═════ GIVEN INFORMATION
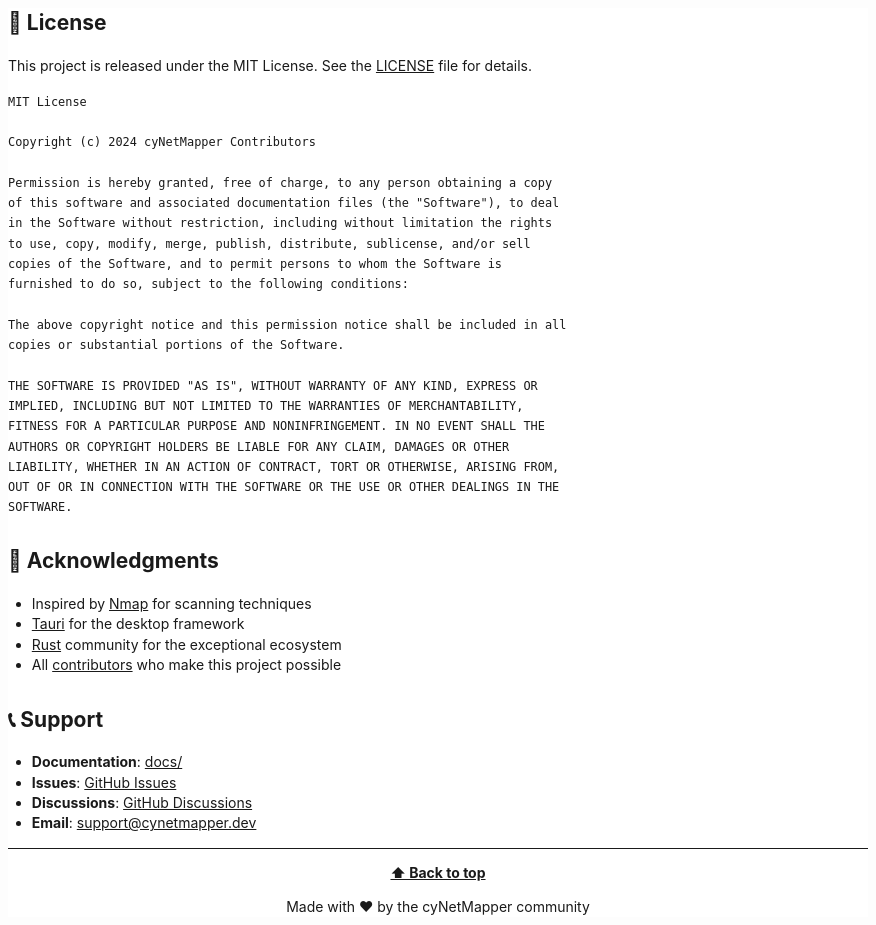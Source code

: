 ## 📄 License

This project is released under the MIT License. See the [LICENSE](LICENSE) file for details.

```
MIT License

Copyright (c) 2024 cyNetMapper Contributors

Permission is hereby granted, free of charge, to any person obtaining a copy
of this software and associated documentation files (the "Software"), to deal
in the Software without restriction, including without limitation the rights
to use, copy, modify, merge, publish, distribute, sublicense, and/or sell
copies of the Software, and to permit persons to whom the Software is
furnished to do so, subject to the following conditions:

The above copyright notice and this permission notice shall be included in all
copies or substantial portions of the Software.

THE SOFTWARE IS PROVIDED "AS IS", WITHOUT WARRANTY OF ANY KIND, EXPRESS OR
IMPLIED, INCLUDING BUT NOT LIMITED TO THE WARRANTIES OF MERCHANTABILITY,
FITNESS FOR A PARTICULAR PURPOSE AND NONINFRINGEMENT. IN NO EVENT SHALL THE
AUTHORS OR COPYRIGHT HOLDERS BE LIABLE FOR ANY CLAIM, DAMAGES OR OTHER
LIABILITY, WHETHER IN AN ACTION OF CONTRACT, TORT OR OTHERWISE, ARISING FROM,
OUT OF OR IN CONNECTION WITH THE SOFTWARE OR THE USE OR OTHER DEALINGS IN THE
SOFTWARE.
```

## 🙏 Acknowledgments

- Inspired by [Nmap](https://nmap.org/) for scanning techniques
- [Tauri](https://tauri.app/) for the desktop framework
- [Rust](https://www.rust-lang.org/) community for the exceptional ecosystem
- All [contributors](https://github.com/username/cyNetMapper/contributors) who make this project possible

## 📞 Support

- **Documentation**: [docs/](docs/)
- **Issues**: [GitHub Issues](https://github.com/username/cyNetMapper/issues)
- **Discussions**: [GitHub Discussions](https://github.com/username/cyNetMapper/discussions)
- **Email**: support@cynetmapper.dev

---

<div align="center">

**[⬆ Back to top](#cynetmapper)**

Made with ❤️ by the cyNetMapper community

</div>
══════════
WHAT YOU HAVE TO DO.
Write out, please, only the lines from the one with "- **Email**: support@cynetmapper.dev" through the last line above, both included and unchanged.

RESULT OF THIS TASK.
- **Email**: support@cynetmapper.dev

---

<div align="center">

**[⬆ Back to top](#cynetmapper)**

Made with ❤️ by the cyNetMapper community

</div>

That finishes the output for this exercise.